What is Abraham Maslow’s theory of “hierarchy of needs”?
Maslow believed that an individual struggles to reach what he referred to as a state of self-actualization. Self-actualisation essentially refers to the notion that people attempt to fulfil themselves to their highest possible level of achievement in their personal life, work life, etc. according to Maslow only a few individuals ever reach self-actualisation. There were five basic classes of needs. An individual strives to achieve the more basic class of needs before gradually ascending the hierarchy to reach her or his state of self-actualisation. The basic needs are similar to those striven for in the animal kingdom, whereas the higher classes of needs are thought to be distinct to humans.
At the lowest level, an individual strives to achieve her or his basic physiological needs such as food, water, oxygen, activity, and sleep. Once these needs have been satisfied, she or he can strive to achieve their next class of needs.
The second class of needs relate to safety, which essentially refers to having a secure and safe childhood, as well as security and safety as an adult.
Love and Belonging
The third set of needs relate to the feeling that one belongs somewhere and is loved by others. Thus, having a good social life and good, stable relationships with others (sexual and non-sexual) would be primary aims at this stage of one’s progression.
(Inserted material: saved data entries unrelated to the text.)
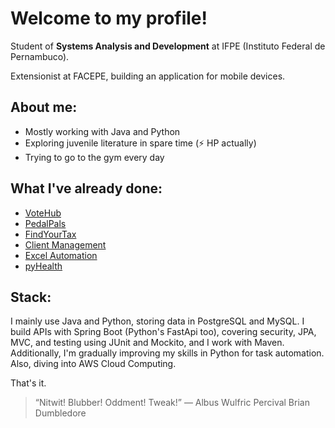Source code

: # Welcome to my profile!
Student of **Systems Analysis and Development** at IFPE (Instituto Federal de Pernambuco).

Extensionist at FACEPE, building an application for mobile devices.

## **About me:**
* Mostly working with Java and Python
* Exploring juvenile literature in spare time (⚡ HP actually)
* Trying to go to the gym every day

## **What I've already done:**
* [VoteHub](https://github.com/kvsbarbosa/votehub)
* [PedalPals](https://github.com/kvsbarbosa/pedal-pals)
* [FindYourTax](https://github.com/kvsbarbosa/findYourTax)
* [Client Management](https://github.com/kvsbarbosa/clients-challenge)
* [Excel Automation](https://github.com/kvsbarbosa/automate-excel)
* [pyHealth](https://github.com/kvsbarbosa/pyHealth)

## **Stack:**

I mainly use Java and Python, storing data in PostgreSQL and MySQL. I build APIs with Spring Boot (Python's FastApi too), covering security, JPA, MVC, and testing using JUnit and Mockito, and I work with Maven.  Additionally, I'm gradually improving my skills in Python for task automation. Also, diving into AWS Cloud Computing.

That's it.
> “Nitwit! Blubber! Oddment! Tweak!”
― Albus Wulfric Percival Brian Dumbledore


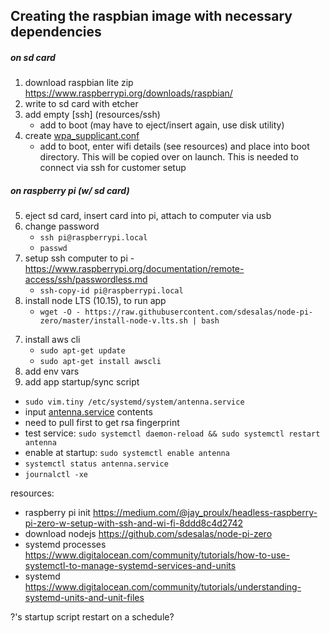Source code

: ## Creating the raspbian image with necessary dependencies

##### on sd card

1. download raspbian lite zip https://www.raspberrypi.org/downloads/raspbian/
2. write to sd card with etcher
3. add empty [ssh] (resources/ssh)
    - add to boot (may have to eject/insert again, use disk utility)
4. create [wpa_supplicant.conf](resources/wpa_supplicant.conf)
    - add to boot, enter wifi details (see resources) and place into boot directory. This will be copied over on launch. This is needed to connect via ssh for customer setup

##### on raspberry pi (w/ sd card)

5. eject sd card, insert card into pi, attach to computer via usb
5. change password
    - `ssh pi@raspberrypi.local`
    - `passwd`
6. setup ssh computer to pi - https://www.raspberrypi.org/documentation/remote-access/ssh/passwordless.md
   <!-- - `ssh-keygen` -->
   - `ssh-copy-id pi@raspberrypi.local`
7. install node LTS (10.15), to run app
   - `wget -O - https://raw.githubusercontent.com/sdesalas/node-pi-zero/master/install-node-v.lts.sh | bash`
<!-- 8. install yarn (1.13.0), faster dependency installs than npm
   - `curl -o- -L https://yarnpkg.com/install.sh | bash` -->
7. install aws cli
    - `sudo apt-get update`
    - `sudo apt-get install awscli`
8. add env vars
9. add app startup/sync script

- `sudo vim.tiny /etc/systemd/system/antenna.service`
- input [antenna.service](resources/antenna.service) contents
- need to pull first to get rsa fingerprint
- test service: `sudo systemctl daemon-reload && sudo systemctl restart antenna`
- enable at startup: `sudo systemctl enable antenna`
- `systemctl status antenna.service`
- `journalctl -xe`

resources:

- raspberry pi init https://medium.com/@jay_proulx/headless-raspberry-pi-zero-w-setup-with-ssh-and-wi-fi-8ddd8c4d2742
- download nodejs https://github.com/sdesalas/node-pi-zero
- systemd processes https://www.digitalocean.com/community/tutorials/how-to-use-systemctl-to-manage-systemd-services-and-units
- systemd https://www.digitalocean.com/community/tutorials/understanding-systemd-units-and-unit-files

?'s
startup script
restart on a schedule?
The penultimate stage is esteem. This refers to the need to be respected by others, to be seen as honourable and as someone who makes a positive contribution to the well-being of others. If the individual reaches this level and fulfils her or his needs at this level, then she or he becomes self-actualised. Maslow’s major contribution to psychology was the motivation he provided for the development of humanistic psychology itself.